Türkiye Altın Rezervinin Yüzde 76’sı İngiltere’de, %6’sı Amerika’daydı!
2011’den bugüne kadar TCMB’nin kendi malı olan altın miktarı aynı kaldı, bununla beraber bankalardan yaklaşık 400 tonluk zorunlu rezerv kabul ederek toplam rezervini yaklaşık 4,5 kat yükseltti. Türkiye altınlarının 3’te 2’si İngiltere’de bulunuyor. 2014 sonunda toplam altın rezervinin yüzde 87’sini İngiltere Merkez Bankası’nda saklayan TCMB, 2015’te zorunlu karşılıklardan gelen yeni altınları burada tutmak yerine Borsa İstanbul bünyesindeki altın deposuna aktarmaya başlamıştı. Böylece, 2015 itibariyle TCMB altın rezervinin yüzde 76’sı (Bakan Mehmet Şimşek’in itirafıyla tam 450 tonu) İngiltere Merkez Bankası’nın kasalarında, yüzde 11’i Borsa İstanbul emanet sandığında, yüzde 7’si kendi kasasında, yüzde 6’sı ise ABD’de FED’in deposunda saklanmaktaydı. Yani Türkiye’nin bütün altın rezervinin %82’si İngiltere ve ABD kasalarında, %11’i küresel sermaye güdümlü İstanbul Borsasında ve sadece %7’si Merkez Bankasında bulunmaktaydı. İşte işbirlikçi AKP iktidarı ülkemizi bu noktaya taşımıştı. Yandaş yalaka Yeni Şafak gazetesi ise bu marazlı manzarayı: “Emanet altınlar yuvaya dönüyor!” şeklinde duyurmaktan utanmamıştı.[1]

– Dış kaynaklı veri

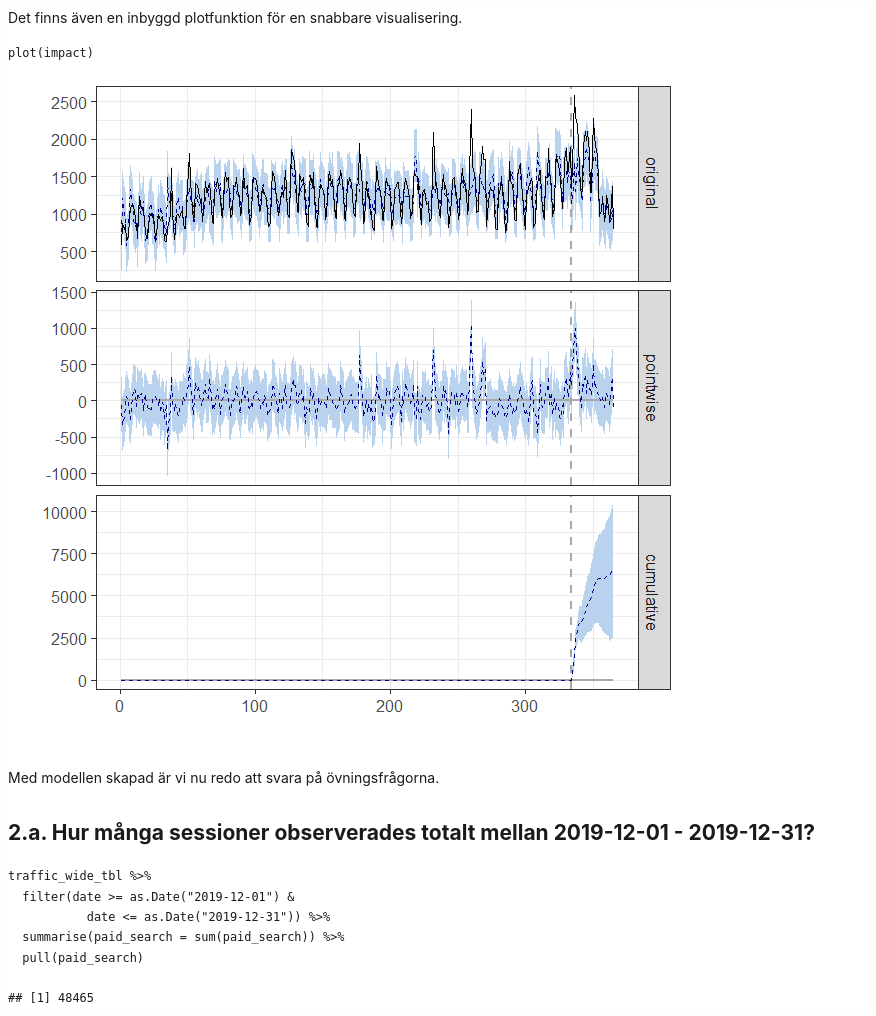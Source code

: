 Det finns även en inbyggd plotfunktion för en snabbare visualisering.

    plot(impact)

![](block_4_webbanalys_files/figure-markdown_strict/unnamed-chunk-8-1.png)

Med modellen skapad är vi nu redo att svara på övningsfrågorna.

2.a. Hur många sessioner observerades totalt mellan 2019-12-01 - 2019-12-31?
----------------------------------------------------------------------------

    traffic_wide_tbl %>% 
      filter(date >= as.Date("2019-12-01") &
               date <= as.Date("2019-12-31")) %>% 
      summarise(paid_search = sum(paid_search)) %>% 
      pull(paid_search)

    ## [1] 48465
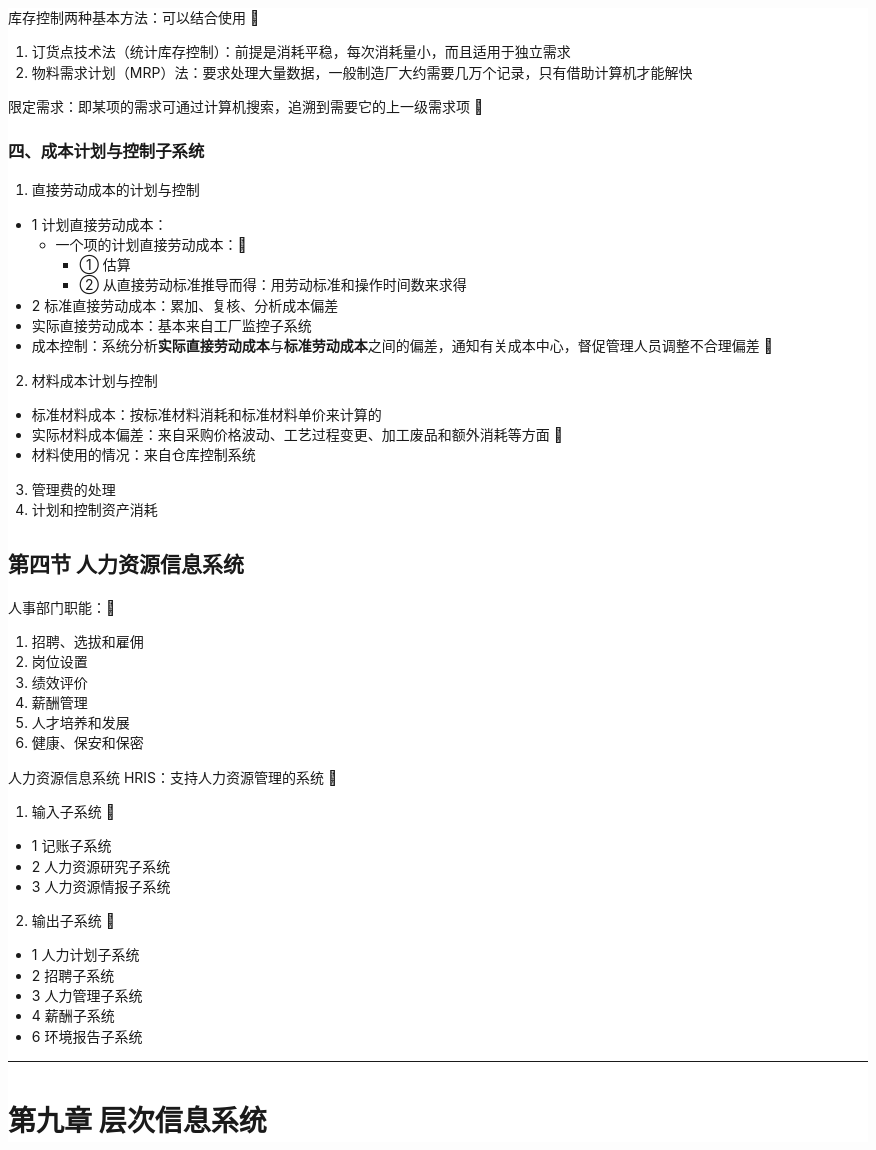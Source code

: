 库存控制两种基本方法：可以结合使用 🎯

1. 订货点技术法（统计库存控制）：前提是消耗平稳，每次消耗量小，而且适用于独立需求
2. 物料需求计划（MRP）法：要求处理大量数据，一般制造厂大约需要几万个记录，只有借助计算机才能解快

限定需求：即某项的需求可通过计算机搜索，追溯到需要它的上一级需求项 🎯

### 四、成本计划与控制子系统

1. 直接劳动成本的计划与控制
  - 1 计划直接劳动成本：
    - 一个项的计划直接劳动成本：🎯
      - ① 估算
      - ② 从直接劳动标准推导而得：用劳动标准和操作时间数来求得
  - 2 标准直接劳动成本：累加、复核、分析成本偏差
  - 实际直接劳动成本：基本来自工厂监控子系统
  - 成本控制：系统分析**实际直接劳动成本**与**标准劳动成本**之间的偏差，通知有关成本中心，督促管理人员调整不合理偏差 🎯

2. 材料成本计划与控制
  - 标准材料成本：按标准材料消耗和标准材料单价来计算的
  - 实际材料成本偏差：来自采购价格波动、工艺过程变更、加工废品和额外消耗等方面 🎯
  - 材料使用的情况：来自仓库控制系统

3. 管理费的处理
4. 计划和控制资产消耗

## 第四节 人力资源信息系统

人事部门职能：🎯

1. 招聘、选拔和雇佣
2. 岗位设置
3. 绩效评价
4. 薪酬管理
5. 人才培养和发展
6. 健康、保安和保密

人力资源信息系统 HRIS：支持人力资源管理的系统 🎯

1. 输入子系统 🎯
  - 1 记账子系统
  - 2 人力资源研究子系统
  - 3 人力资源情报子系统

2. 输出子系统 🎯
  - 1 人力计划子系统
  - 2 招聘子系统
  - 3 人力管理子系统
  - 4 薪酬子系统
  - 6 环境报告子系统

---

# 第九章 层次信息系统
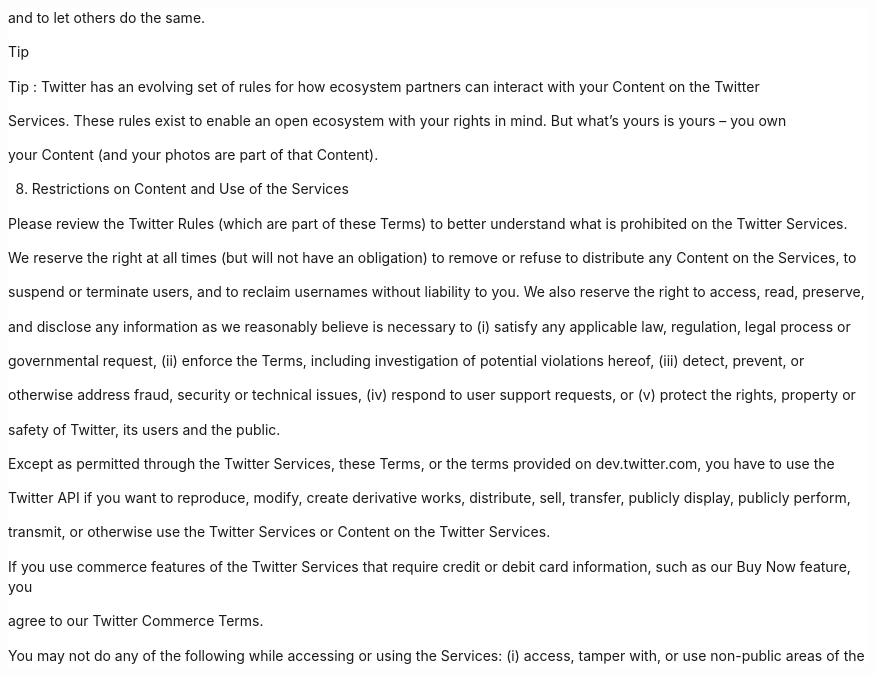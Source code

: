 
and to let others do the same.


Tip


Tip : Twitter has an evolving set of rules for how ecosystem partners can interact with your Content on the Twitter


Services. These rules exist to enable an open ecosystem with your rights in mind. But what’s yours is yours – you own


your Content (and your photos are part of that Content).



8. Restrictions on Content and Use of the Services


Please review the Twitter Rules (which are part of these Terms) to better understand what is prohibited on the Twitter Services.


We reserve the right at all times (but will not have an obligation) to remove or refuse to distribute any Content on the Services, to


suspend or terminate users, and to reclaim usernames without liability to you. We also reserve the right to access, read, preserve,


and disclose any information as we reasonably believe is necessary to (i) satisfy any applicable law, regulation, legal process or


governmental request, (ii) enforce the Terms, including investigation of potential violations hereof, (iii) detect, prevent, or


otherwise address fraud, security or technical issues, (iv) respond to user support requests, or (v) protect the rights, property or


safety of Twitter, its users and the public.


Except as permitted through the Twitter Services, these Terms, or the terms provided on dev.twitter.com, you have to use the


Twitter API if you want to reproduce, modify, create derivative works, distribute, sell, transfer, publicly display, publicly perform,


transmit, or otherwise use the Twitter Services or Content on the Twitter Services.


If you use commerce features of the Twitter Services that require credit or debit card information, such as our Buy Now feature, you


agree to our Twitter Commerce Terms.


You may not do any of the following while accessing or using the Services: (i) access, tamper with, or use non-public areas of the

Bir ara bankalar, “altın hesabı açıyoruz” diye vatandaşın yastık altındaki altınlarını sisteme çekmeye çalışmıştı. Sistemin gazeteleri ve televizyonları, “Altın hesabı zirve yaptı”, “Altın hesapları kabardı” gibi manşetler atmıştı! Mehmet Şimşek Maliye Bakanı iken Türkiye’nin 490 ton olan altın rezervinin 450 tonunun, İngiltere Merkez Bankası Bank Of England’da emanette olduğunu açıklamıştı. Duyarlı yazarlar, “Elde kalan son devlet varlıklarının, ‘Varlık Fonu’ adı altında elden çıkarılmasının, 450 ton altın olayıyla bir ilişkisi var mıdır?” diye sormuş, ama yanıt alamamışlardı. Anlaşılan Türkiye’nin 400 milyar doları aşan dış borcu karşılığında 450 ton altınımız İngiltere’ye rehin bırakılmıştı. Daha vahimi aslında “Merkez Bankası döviz rezervi” denilen paralar da İngiltere’ye yollanmaktaydı. Merkez Bankası eski başkanlarından Yaman Törüner, 2007 yılı Haziran ayında Milliyet’teki yazısında “Yabancılar (Siyonist sermaye baronları) bizden aldıkları 112 milyar doların, 80 milyar Dolarını Hazinemize ve borsamıza sıcak para olarak yatırır; böylece bizim paramızla havadan yüzde 22 faiz alırlardı. Bu hükümet (AKP) geldikten beri bu yolla, (2007 yılına kadar) sıcak paraya yaklaşık 90 milyar Dolar faiz ödemek zorunda bırakılmıştık. (Şimdi bu faiz miktarı 200 milyar Doları aşmıştı). İşte bu faizlerle, yani hiç para koymadan yabancılar bankalarımızı ve diğer önemli kuruluşlarımızı satın almışlardı. Almaya da devam ediyorlardı. Bu sebeple, ülkemize rekor derecede yabancı yatırımcı gelmesi sadece sömürü amaçlıydı” itirafında bulunmuşlardı.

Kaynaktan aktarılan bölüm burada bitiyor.